* Your assignment:
Search each line of the data for the word "sensors"; copy every line where it is found.

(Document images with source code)
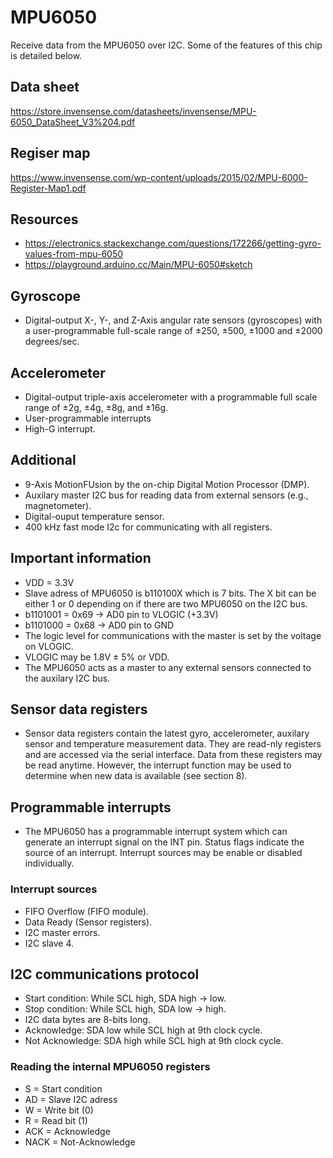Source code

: # MPU6050
Receive data from the MPU6050 over I2C. Some of the features of this chip is detailed below. 

## Data sheet
https://store.invensense.com/datasheets/invensense/MPU-6050_DataSheet_V3%204.pdf

## Regiser map
https://www.invensense.com/wp-content/uploads/2015/02/MPU-6000-Register-Map1.pdf

## Resources
 - https://electronics.stackexchange.com/questions/172266/getting-gyro-values-from-mpu-6050
 - https://playground.arduino.cc/Main/MPU-6050#sketch

## Gyroscope
 * Digital-output X-, Y-, and Z-Axis angular rate sensors (gyroscopes) with a user-programmable full-scale range of ±250, ±500, ±1000 and ±2000 degrees/sec.

## Accelerometer
  * Digital-output triple-axis accelerometer with a programmable full scale range of ±2g, ±4g, ±8g, and ±16g.
  * User-programmable interrupts
  * High-G interrupt.

## Additional
  * 9-Axis MotionFUsion by the on-chip Digital Motion Processor (DMP).
  * Auxilary master I2C bus for reading data from external sensors (e.g., magnetometer).
  * Digital-ouput temperature sensor.
  * 400 kHz fast mode I2c for communicating with all registers.

## Important information
  - VDD = 3.3V
  - Slave adress of MPU6050 is b110100X which is 7 bits. The X bit can be either 1 or 0 depending on if there are two MPU6050 on the I2C bus.
  - b1101001 = 0x69 -> AD0 pin to VLOGIC (+3.3V)
  - b1101000 = 0x68 -> AD0 pin to GND
  - The logic level for communications with the master is set by the voltage on VLOGIC.
  - VLOGIC may be 1.8V ± 5% or VDD.
  - The MPU6050 acts as a master to any external sensors connected to the auxilary I2C bus.

## Sensor data registers
  - Sensor data registers contain the latest gyro, accelerometer, auxilary sensor and temperature measurement data. They are read-nly registers and are accessed via the serial interface. Data from these registers may be read anytime. However, the interrupt function may be used to determine when new data is available (see section 8).

 ## Programmable interrupts
  - The MPU6050 has a programmable interrupt system which can generate an interrupt signal on the INT pin. Status flags indicate the source of an interrupt. Interrupt sources may be enable or disabled individually.
  ### Interrupt sources
  - FIFO Overflow (FIFO module).
  - Data Ready (Sensor registers).
  - I2C master errors.
  - I2C slave 4.
 
 ## I2C communications protocol
  - Start condition: While SCL high, SDA high -> low.
  - Stop condition: While SCL high, SDA low -> high.
  - I2C data bytes are 8-bits long.
  - Acknowledge: SDA low while SCL high at 9th clock cycle.
  - Not Acknowledge: SDA high while SCL high at 9th clock cycle.
  
  ### Reading the internal MPU6050 registers
   - S = Start condition
   - AD = Slave I2C adress
   - W = Write bit (0)
   - R = Read bit (1)
   - ACK = Acknowledge
   - NACK = Not-Acknowledge

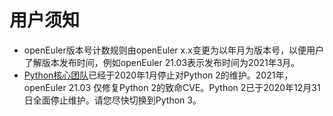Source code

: # 用户须知<a name="ZH-CN_TOPIC_0232332818"></a>

-   openEuler版本号计数规则由openEuler x.x变更为以年月为版本号，以便用户了解版本发布时间，例如openEuler 21.03表示发布时间为2021年3月。
-   [Python核心团队](https://www.python.org/dev/peps/pep-0373/#update)已经于2020年1月停止对Python 2的维护。2021年，openEuler 21.03 仅修复Python 2的致命CVE。Python 2已于2020年12月31日全面停止维护。请您尽快切换到Python 3。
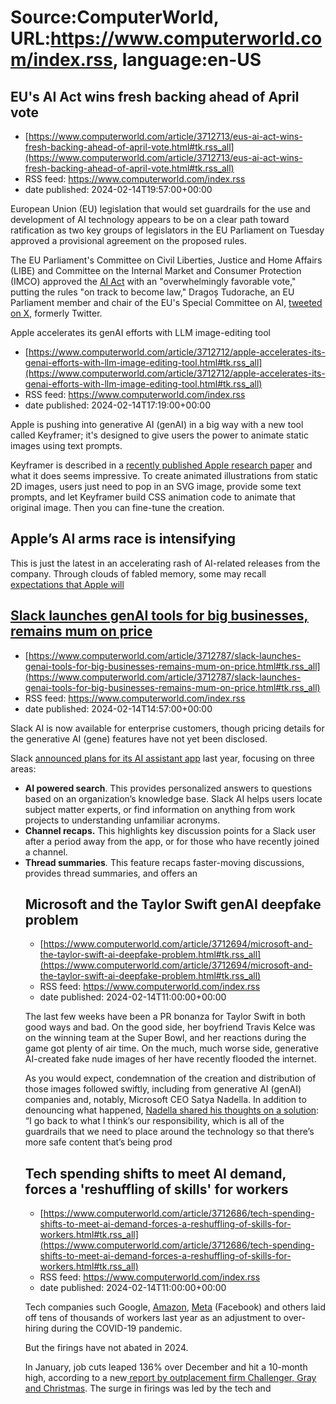 # Source:ComputerWorld, URL:https://www.computerworld.com/index.rss, language:en-US

## EU's AI Act wins fresh backing ahead of April vote
 - [https://www.computerworld.com/article/3712713/eus-ai-act-wins-fresh-backing-ahead-of-april-vote.html#tk.rss_all](https://www.computerworld.com/article/3712713/eus-ai-act-wins-fresh-backing-ahead-of-april-vote.html#tk.rss_all)
 - RSS feed: https://www.computerworld.com/index.rss
 - date published: 2024-02-14T19:57:00+00:00

<article>
	<section class="page">
<p>European Union (EU) legislation that would set guardrails for the use and development of AI technology appears to be on a clear path toward ratification as two key groups of legislators in the EU Parliament on Tuesday approved a provisional agreement on the proposed rules.</p><p>The EU Parliament's Committee on Civil Liberties, Justice and Home Affairs (LIBE) and Committee on the Internal Market and Consumer Protection (IMCO) approved the <a href="https://www.europarl.europa.eu/topics/en/article/20230601STO93804/eu-ai-act-first-regulation-on-artificial-intelligence" rel="noopener nofollow" target="_blank">AI Act</a> with an "overwhelmingly favorable vote," putting the rules "on track to become law," Dragoș Tudorache, an EU Parliament member and chair of the EU's Special Committee on AI, <a href="https://twitter.com/IoanDragosT/status/1757772557170753902" rel="noopener nofollow" target="_blank">tweeted on X</a>, formerly Twitter.</p><p clas

## Apple accelerates its genAI efforts with LLM image-editing tool
 - [https://www.computerworld.com/article/3712712/apple-accelerates-its-genai-efforts-with-llm-image-editing-tool.html#tk.rss_all](https://www.computerworld.com/article/3712712/apple-accelerates-its-genai-efforts-with-llm-image-editing-tool.html#tk.rss_all)
 - RSS feed: https://www.computerworld.com/index.rss
 - date published: 2024-02-14T17:19:00+00:00

<article>
	<section class="page">
<p>Apple is pushing into generative AI (genAI) in a big way with a new tool called Keyframer; it's designed to give users the power to animate static images using text prompts.</p><p>Keyframer is described in a <a href="https://arxiv.org/pdf/2402.06071.pdf" rel="noopener nofollow" target="_blank">recently published Apple research paper</a> and what it does seems impressive. To create animated illustrations from static 2D images, users just need to pop in an SVG image, provide some text prompts, and let Keyframer build CSS animation code to animate that original image. Then you can fine-tune the creation.</p><h2><strong>Apple’s AI arms race is intensifying</strong></h2>
<p>This is just the latest in an accelerating rash of AI-related releases from the company. Through clouds of fabled memory, some may recall <a href="https://www.computerworld.com/article/3711842/this-year-we-get-ready-for-the-apple-of-your-ai.html">expectations that Apple will

## Slack launches genAI tools for big businesses, remains mum on price
 - [https://www.computerworld.com/article/3712787/slack-launches-genai-tools-for-big-businesses-remains-mum-on-price.html#tk.rss_all](https://www.computerworld.com/article/3712787/slack-launches-genai-tools-for-big-businesses-remains-mum-on-price.html#tk.rss_all)
 - RSS feed: https://www.computerworld.com/index.rss
 - date published: 2024-02-14T14:57:00+00:00

<article>
	<section class="page">
<p>Slack AI is now available for enterprise customers, though pricing details for the generative AI (gene) features have not yet been disclosed.</p><p>Slack <a href="https://www.computerworld.com/article/3706290/heres-how-slack-envisions-adding-gen-ai-to-its-software.html">announced plans for its AI assistant app</a> last year, focusing on three areas:</p><ul>
<li><strong>AI powered search</strong>. This provides personalized answers to questions based on an organization’s knowledge base. Slack AI helps users locate subject matter experts, or find information on anything from work projects to understanding unfamiliar acronyms.</li>
<li><strong>Channel recaps.</strong> This highlights key discussion points for a Slack user after a period away from the app, or for those who have recently joined a channel.</li>
<li><strong>Thread summaries</strong><em>. </em>This feature recaps faster-moving discussions, provides thread summaries, and offers an 

## Microsoft and the Taylor Swift genAI deepfake problem
 - [https://www.computerworld.com/article/3712694/microsoft-and-the-taylor-swift-ai-deepfake-problem.html#tk.rss_all](https://www.computerworld.com/article/3712694/microsoft-and-the-taylor-swift-ai-deepfake-problem.html#tk.rss_all)
 - RSS feed: https://www.computerworld.com/index.rss
 - date published: 2024-02-14T11:00:00+00:00

<article>
	<section class="page">
<p>The last few weeks have been a PR bonanza for Taylor Swift in both good ways and bad. On the good side, her boyfriend Travis Kelce was on the winning team at the Super Bowl, and her reactions during the game got plenty of air time. On the much, much worse side, generative AI-created fake nude images of her have recently flooded the internet.</p><p>As you would expect, condemnation of the creation and distribution of those images followed swiftly, including from generative AI (genAI) companies and, notably, Microsoft CEO Satya Nadella. In addition to denouncing what happened, <a href="https://www.theverge.com/2024/1/26/24052196/satya-nadella-microsoft-ai-taylor-swift-fakes-response" rel="noopener nofollow" target="_blank">Nadella shared his thoughts on a solution</a>: “I go back to what I think’s our responsibility, which is all of the guardrails that we need to place around the technology so that there’s more safe content that’s being prod

## Tech spending shifts to meet AI demand, forces a 'reshuffling of skills' for workers
 - [https://www.computerworld.com/article/3712686/tech-spending-shifts-to-meet-ai-demand-forces-a-reshuffling-of-skills-for-workers.html#tk.rss_all](https://www.computerworld.com/article/3712686/tech-spending-shifts-to-meet-ai-demand-forces-a-reshuffling-of-skills-for-workers.html#tk.rss_all)
 - RSS feed: https://www.computerworld.com/index.rss
 - date published: 2024-02-14T11:00:00+00:00

<article>
	<section class="page">
<p>Tech companies such Google, <a href="https://www.usatoday.com/story/money/2022/11/14/amazon-lay-off-10000-employees-report/10697110002/" rel="nofollow">Amazon</a>, <a href="https://www.usatoday.com/story/tech/2022/11/07/facebook-meta-layoff-thousands-employees-reports/8292640001/" rel="nofollow">Meta</a> (Facebook) and others laid off tens of thousands of workers last year as an adjustment to over-hiring during the COVID-19 pandemic.</p><p>But the firings have not abated in 2024.</p><p>In January, job cuts leaped 136% over December and hit a 10-month high, according to a new<a href="http://www.computerworld.com/cms/article/Challenger,%20Gray%20&amp;%20Christmas%20said%20Thursday,%20as%20more%20than%2082,000%20people,%20largely%20in%20the%20technology%20and%20financial%20services%20sectors,%20were%20let%20go%20from%20their%20jobs."> report by outplacement firm Challenger, Gray and Christmas</a>. The surge in firings was led by the tech and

* Reply:
 * Digital-output X-, Y-, and Z-Axis angular rate sensors (gyroscopes) with a user-programmable full-scale range of ±250, ±500, ±1000 and ±2000 degrees/sec.
  * Auxilary master I2C bus for reading data from external sensors (e.g., magnetometer).
  - The MPU6050 acts as a master to any external sensors connected to the auxilary I2C bus.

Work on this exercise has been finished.